His leadership, in great part, also helped LLLAF overcome these difficult times and later allowed for its expansion to the current service area of 65 counties in southern and central Illinois.
Before joining the Foundation, Bartylak worked in private practice and as a state's attorney. In 1971, he joined Legal Services of Madison County which was one of the seven organizations that merged to form the Legal Assistance Foundation. He became the Foundation's executive director in 1976, a position from which he retired and held for nearly 30 years. During his leadership, he established the Lawyers' Assistance Program which helped lawyers, judges, and law students combating alcoholism, drug addiction and mental health problems.

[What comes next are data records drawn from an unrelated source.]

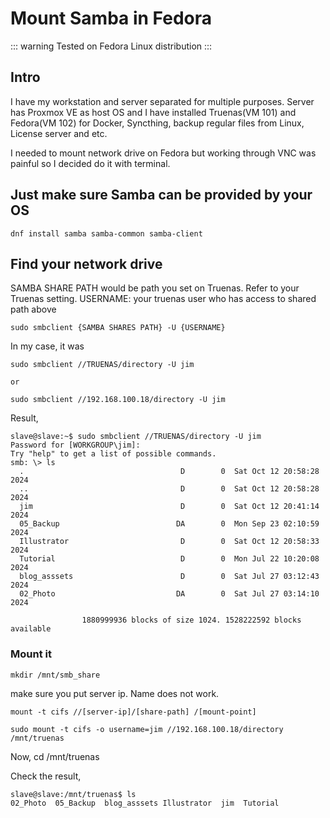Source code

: # Mount Samba in Fedora

::: warning
Tested on Fedora Linux distribution
:::


## Intro

I have my workstation and server separated for multiple purposes. Server has Proxmox VE as host OS and I have installed Truenas(VM 101) and Fedora(VM 102) for Docker, Syncthing, backup regular files from Linux, License server and etc.

I needed to mount network drive on Fedora but working through VNC was painful so I decided do it with terminal.


## Just make sure Samba can be provided by your OS

```
dnf install samba samba-common samba-client
```


## Find your network drive

SAMBA SHARE PATH would be path you set on Truenas. Refer to your Truenas setting.
USERNAME: your truenas user who has access to shared path above


```
sudo smbclient {SAMBA SHARES PATH} -U {USERNAME}
```

In my case, it was

```
sudo smbclient //TRUENAS/directory -U jim

or

sudo smbclient //192.168.100.18/directory -U jim
```

Result,

```
slave@slave:~$ sudo smbclient //TRUENAS/directory -U jim
Password for [WORKGROUP\jim]:
Try "help" to get a list of possible commands.
smb: \> ls
  .                                   D        0  Sat Oct 12 20:58:28 2024
  ..                                  D        0  Sat Oct 12 20:58:28 2024
  jim                                 D        0  Sat Oct 12 20:41:14 2024
  05_Backup                          DA        0  Mon Sep 23 02:10:59 2024
  Illustrator                         D        0  Sat Oct 12 20:58:33 2024
  Tutorial                            D        0  Mon Jul 22 10:20:08 2024
  blog_asssets                        D        0  Sat Jul 27 03:12:43 2024
  02_Photo                           DA        0  Sat Jul 27 03:14:10 2024

                1880999936 blocks of size 1024. 1528222592 blocks available
```

### Mount it

```
mkdir /mnt/smb_share
```

make sure you put server ip. Name does not work.


```
mount -t cifs //[server-ip]/[share-path] /[mount-point]
```

```
sudo mount -t cifs -o username=jim //192.168.100.18/directory /mnt/truenas
```

Now, cd /mnt/truenas

Check the result,

```
slave@slave:/mnt/truenas$ ls
02_Photo  05_Backup  blog_asssets Illustrator  jim  Tutorial
```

Bartylak is being remembered throughout the country as a giant in legal services, as Russell Scott, former LLLAF president described in a Chicago Tribune article remembering Bartylak. He was honored with many awards throughout his career including the Charles Dorsey Award from National Legal Aid and Defender Association (NLADA) and the Illinois State Bar Association Laureate Award. Joe is also remembered warmly by many of his colleagues across the country.
Don Saunders, NLADA's vice-president of Civil Legal Services stated:
Joe epitomized the best qualities of a leader. He brought to the table a deep wisdom and commitment about equal justice, coupled with a quiet determination to seek out the opinions of others before reaching a final decision on matters of importance. The survival fights of the 80's during Joe's tenure as a leader of the Project Advisory Group cut to the core of our country's commitment to justice. These political challenges also held the possibility of tremendous turmoil among a community of advocates whose very professional existence was at stake in many instances. Joe's leadership style and commitment to inclusiveness was a key element in ensuring the survival of the Legal Services Corporation and our ability to make great strides forward in improving the delivery of civil legal aid. All of us privileged to work in legal aid owe a great debt of gratitude to the steady leadership of Joe Bartylak. Everyone who knew Joe, whether in his beloved Illinois or across the nation, developed an easy and warm friendship with him. He will be sorely missed.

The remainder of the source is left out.